Price reductions draw in new users and clients from other businesses. They can start a more effective advertising campaign or employ forceful sales promotions, such as trade offers, discounts, premiums, and competitions.
If these channels are expanding, the business can also enter broader market segments. Finally, the business can provide customers with even more value by introducing new or upgraded services.
Decline
In decline stage, actual sales begin to fall under the new product competition and changing consumer behavior.
Most product types and brands eventually see a decline in sales. The decline could be slow or quick. Sales could decline to zero or to a low level where they stay for several years.
Sales are declining for a variety of factors, including changes in consumer preferences, technology advancements, and heightened competition.
Some businesses leave the die market as sales and revenues fall. Carrying a poor product may cost a company significantly, and not just financially.
- Decrease in price
- No promotional expenses
- Suspension of product work
- Sales decline
- changes in consumer preferences
- Increase in competition
Decline Strategies
Following are the marketing strategies that can be used by firms in the decline stage.
- Keep the product in production and wait for rivals to leave the market first
- harvest the product
- Cut the costs ( plant and equipment, maintenance, R & D, advertising, sales force )

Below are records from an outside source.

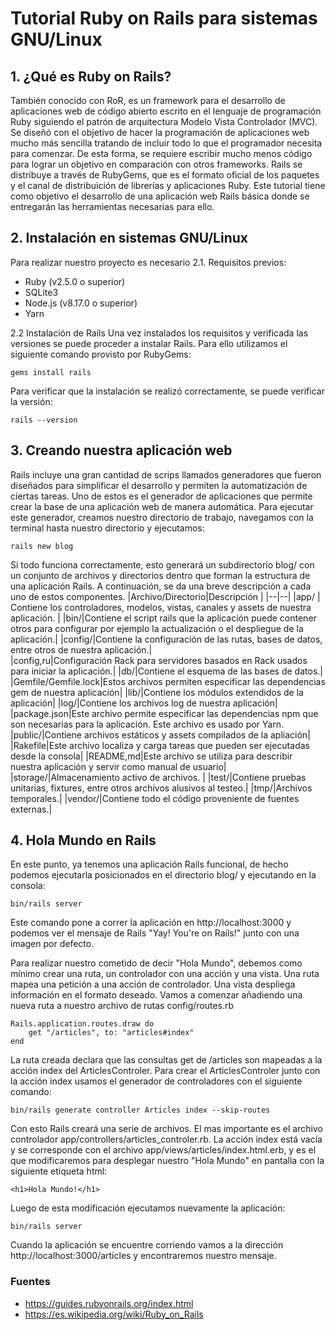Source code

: ﻿# Tutorial Ruby on Rails para sistemas GNU/Linux
## 1. ¿Qué es Ruby on Rails?
También conocido con RoR, es un framework para el desarrollo de aplicaciones web de código abierto escrito en el lenguaje de programación Ruby  siguiendo el patrón de arquitectura Modelo Vista Controlador (MVC). Se diseñó con el objetivo de hacer la programación de aplicaciones web mucho más sencilla tratando de incluir todo lo que el programador necesita para comenzar. De esta forma, se requiere escribir mucho menos código para lograr un objetivo en comparación con otros frameworks. Rails se distribuye a través de RubyGems, que es el formato oficial de los paquetes y el canal de distribuición de librerías y aplicaciones Ruby.
Este tutorial tiene como objetivo el desarrollo de una aplicación web Rails básica donde se entregarán las herramientas necesarias para ello.
## 2. Instalación en sistemas GNU/Linux
Para realizar nuestro proyecto es necesario 
2.1. Requisitos previos:

 - Ruby (v2.5.0 o superior)
 - SQLite3
 - Node.js (v8.17.0 o superior)
 - Yarn

2.2 Instalación de Rails
Una vez instalados los requisitos y verificada las versiones se puede proceder a instalar Rails. Para ello utilizamos el siguiente comando provisto por RubyGems:

    gems install rails
Para verificar que la instalación se realizó correctamente, se puede verificar la versión:

    rails --version
## 3. Creando nuestra aplicación web
Rails incluye una gran cantidad de scrips llamados generadores que fueron diseñados para simplificar el desarrollo y permiten la automatización de ciertas tareas. Uno de estos es el generador de aplicaciones que permite crear la base de una aplicación web de manera automática.
Para ejecutar este generador, creamos nuestro directorio de trabajo, navegamos con la terminal hasta nuestro directorio y ejecutamos:

    rails new blog
    
Si todo funciona correctamente, esto generará un subdirectorio blog/ con un conjunto de archivos y directorios dentro que forman la estructura de una aplicación Rails. A continuación, se da una breve descripción a cada uno de estos componentes.
|Archivo/Directorio|Descripción  |
|--|--|
|app/  | Contiene los controladores, modelos, vistas, canales y assets de nuestra aplicación. |
|bin/|Contiene el script rails que la aplicación puede contener otros para configurar por ejemplo la actualización o el despliegue de la aplicación.|
|config/|Contiene la configuración de las rutas, bases de datos, entre otros de nuestra aplicación.|    
|config,ru|Configuración Rack para servidores basados en Rack usados para iniciar la aplicación.|
|db/|Contiene el esquema de las bases de datos.|
|Gemfile/Gemfile.lock|Estos archivos permiten especificar las dependencias gem de nuestra aplicación|
|lib/|Contiene los módulos extendidos de la aplicación|
|log/|Contiene los archivos log de nuestra aplicación|
|package.json|Este archivo permite especificar las dependencias npm que son necesarias para la aplicación. Este archivo es usado por Yarn.
|public/|Contiene archivos estáticos y assets compilados de la apliación|
|Rakefile|Este archivo localiza y carga tareas que pueden ser ejecutadas desde la consola|
|README,md|Este archivo se utiliza para describir nuestra aplicación y servir como manual de usuario|
|storage/|Almacenamiento activo de archivos. |
|test/|Contiene pruebas unitarias, fixtures, entre otros archivos alusivos al testeo.|
|tmp/|Archivos temporales.|
|vendor/|Contiene todo el código proveniente de fuentes externas.|
## 4. Hola Mundo en Rails
En este punto, ya tenemos una aplicación Rails funcional, de hecho podemos ejecutarla posicionados en el directorio blog/ y ejecutando en la consola:

    bin/rails server
Este comando pone a correr la aplicación en http://localhost:3000 y podemos ver el mensaje de Rails "Yay! You're on Rails!" junto con una imagen por defecto.

Para realizar nuestro cometido de decir "Hola Mundo", debemos como mínimo crear una ruta, un controlador con una acción y una vista. Una ruta mapea una petición a una acción de controlador. Una vista despliega información en el formato deseado.
Vamos a comenzar añadiendo una nueva ruta a nuestro archivo de rutas config/routes.rb 

    Rails.application.routes.draw do
	    get "/articles", to: "articles#index"
	end    
La ruta creada declara que las consultas get de /articles son mapeadas a la acción index del ArticlesControler.
Para crear el ArticlesControler junto con la acción index usamos el generador de controladores con el siguiente comando:

    bin/rails generate controller Articles index --skip-routes

Con esto Rails creará una serie de archivos. El mas importante es el archivo controlador app/controllers/articles_controler.rb. La acción index está vacía y se corresponde con el archivo app/views/articles/index.html.erb, y es el que modificaremos para desplegar nuestro "Hola Mundo" en pantalla con la siguiente etiqueta html:

    <h1>Hola Mundo!</h1>
Luego de esta modificación ejecutamos nuevamente la aplicación:

    bin/rails server
Cuando la aplicación se encuentre corriendo vamos a la dirección http://localhost:3000/articles y encontraremos nuestro mensaje.

### Fuentes
- https://guides.rubyonrails.org/index.html
- https://es.wikipedia.org/wiki/Ruby_on_Rails
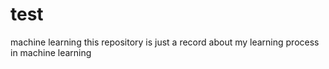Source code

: # test
machine learning
this repository is just a record about my learning process in machine learning

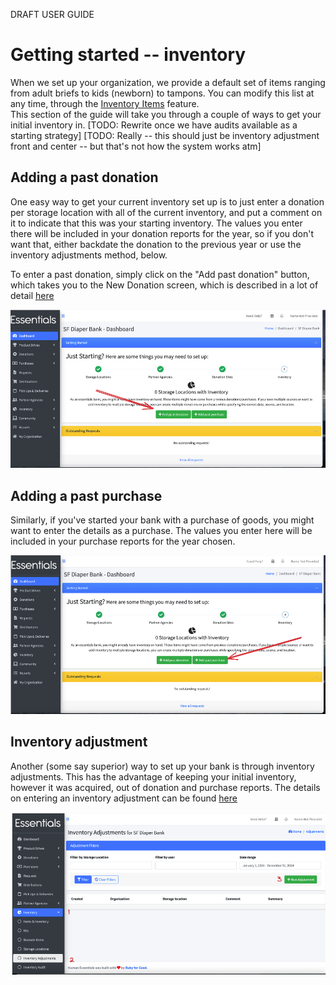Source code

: DRAFT USER GUIDE
# Getting started -- inventory
When we set up your organization, we provide a default set of items ranging from adult briefs to kids (newborn) 
to tampons. You can modify this list at any time, through the [Inventory Items](inventory_items.md) feature.  
This section of the guide will take you through a couple of ways to get your initial inventory in.
[TODO:  Rewrite once we have audits available as a starting strategy]
[TODO:  Really -- this should just be inventory adjustment front and center -- but that's not how the system works atm]
## Adding a past donation
One easy way to get your current inventory set up is to just enter a donation per storage location with all of the current inventory, and put a 
comment on it to indicate that this was your starting inventory.  The values you enter there will be included in your donation reports for the year, 
so if you don't want that, either backdate the donation to the previous year or use the inventory adjustments method, below.

To enter a past donation, simply click on the "Add past donation" button, which takes you to the New Donation screen, which is described in a lot of detail [here](essentials_donations.md)

![navigation to enter_past_donation](images/getting_started/inventory/gs_inventory_1.png)

## Adding a past purchase
Similarly, if you've started your bank with a purchase of goods, you might want to enter the details as a purchase.  The values you enter here will be included in your purchase reports for the year chosen.

![navigation to enter_past_purchase](images/getting_started/inventory/gs_inventory_2.png)
## Inventory adjustment
Another (some say superior) way to set up your bank is through inventory adjustments.  This has the advantage of keeping your initial 
inventory, however it was acquired, out of donation and purchase reports.  The details on entering an inventory adjustment can be found [here](inventory_adjustments.md)

![navigation to enter new inventory adjustment](images/getting_started/inventory/gs_inventory_3.png)

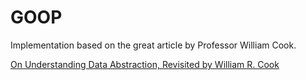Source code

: # GOOP

Implementation based on the great article by Professor William Cook.

[On Understanding Data Abstraction, Revisited by William R. Cook](http://www.cs.utexas.edu/~wcook/Drafts/2009/essay.pdf)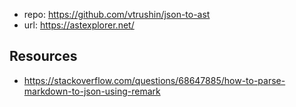 
- repo: https://github.com/vtrushin/json-to-ast
- url: https://astexplorer.net/

## Resources

- https://stackoverflow.com/questions/68647885/how-to-parse-markdown-to-json-using-remark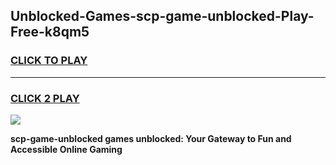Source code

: 
## Unblocked-Games-scp-game-unblocked-Play-Free-k8qm5
<h3>
<a href="https://premium76.site?title=scp-game-unblocked&ref=23A">CLICK TO PLAY</a></h3>
<hr>

<h3>
<a href="https://premium76.site?title=scp-game-unblocked&ref=23A">CLICK 2 PLAY</a>
  
</h3>

<a href="https://premium76.site?title=scp-game-unblocked&ref=23A"><img src="https://clearcache.store/games.png"></a>


**scp-game-unblocked games unblocked: Your Gateway to Fun and Accessible Online Gaming**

- drop the product from the line
Product Life-Cycle Characteristics Table
Characteristics | Introduction | Growth | Maturity | Decline |
Sales | Low sales | Sales increases rapidly | Peak sales | Sales decline |
Costs | High cost | Average cost | Low cost | Low cost |
Profits | Negative | Rising profits | High profits | profits decline |
Customers | Innovators | Early adopters | Middle majority | Laggards |
Competitors | Few | Competitors grow | Stable competition starts to decline | Competitors Decline |
Product Life-Cycle Objectives and Strategies Table
Introduction | Growth | Maturity | Decline | |
Marketing Objectives | Create product awareness | Maximize’ market share | Maximize profit while defending market share | Reduce expenditure and milk the brand |
Product | Offer a basic product | Offer product extensions, service, warranty | Diversify brand and products | Phase out weak products |
Price | Use cost-plus | Price to penetrate market | price to match or beat competitors | Cut price |
Distribution | Build selective distribution | Build intensive distribution | Build more intensive distribution | Go selective |
Advertising | Build product awareness among early adopters and dealers | Build awareness and interest in the mass market | Stress brand differences and benefits | phase out unprofitable outlets Reduce to level needed to retain hard-core loyals |
Sales Promotion | Use heavy sales promotion to attract customers | Reduce to take advantage of heavy consumer demand | Increase to encourage brand switching | Reduce to minimal level |
Example of Product Life Cycle
As consumer needs have changed or new technologies have been launched, many products or brands have seen a decline.
When it comes to television entertainment, flat-screen TVs are at the mature stage, on-demand programming is in the growth stage, DVDs are in decline, and video cassettes are now largely obsolete.
Some industries operate in multiple stages of the product life cycle at once. Many of the most popular items in the world maintain their mature state for as long as possible, receiving just minor alterations and redesigns combined with fresh advertising to keep people thinking of them, like with the Apple iPhone.
Product Life Cycle of Coca Cola
Introduction: The brand appeared to have the right project from the time it was founded in 1886.
Growth: Within ten years of its introduction, Coca-Cola was being drank in every state of the United States.
Maturity: It’s difficult to pinpoint the precise moment at when the brand attained maturity, but it’s safe to say that it has spent the majority of its history up to this point in this stage.
Benefits of Product Life Cycle
- An effective framework for defining how markets and products operate.
- Estimate product performance.
- Assist in creating effective marketing strategies for various phases of the product life cycle.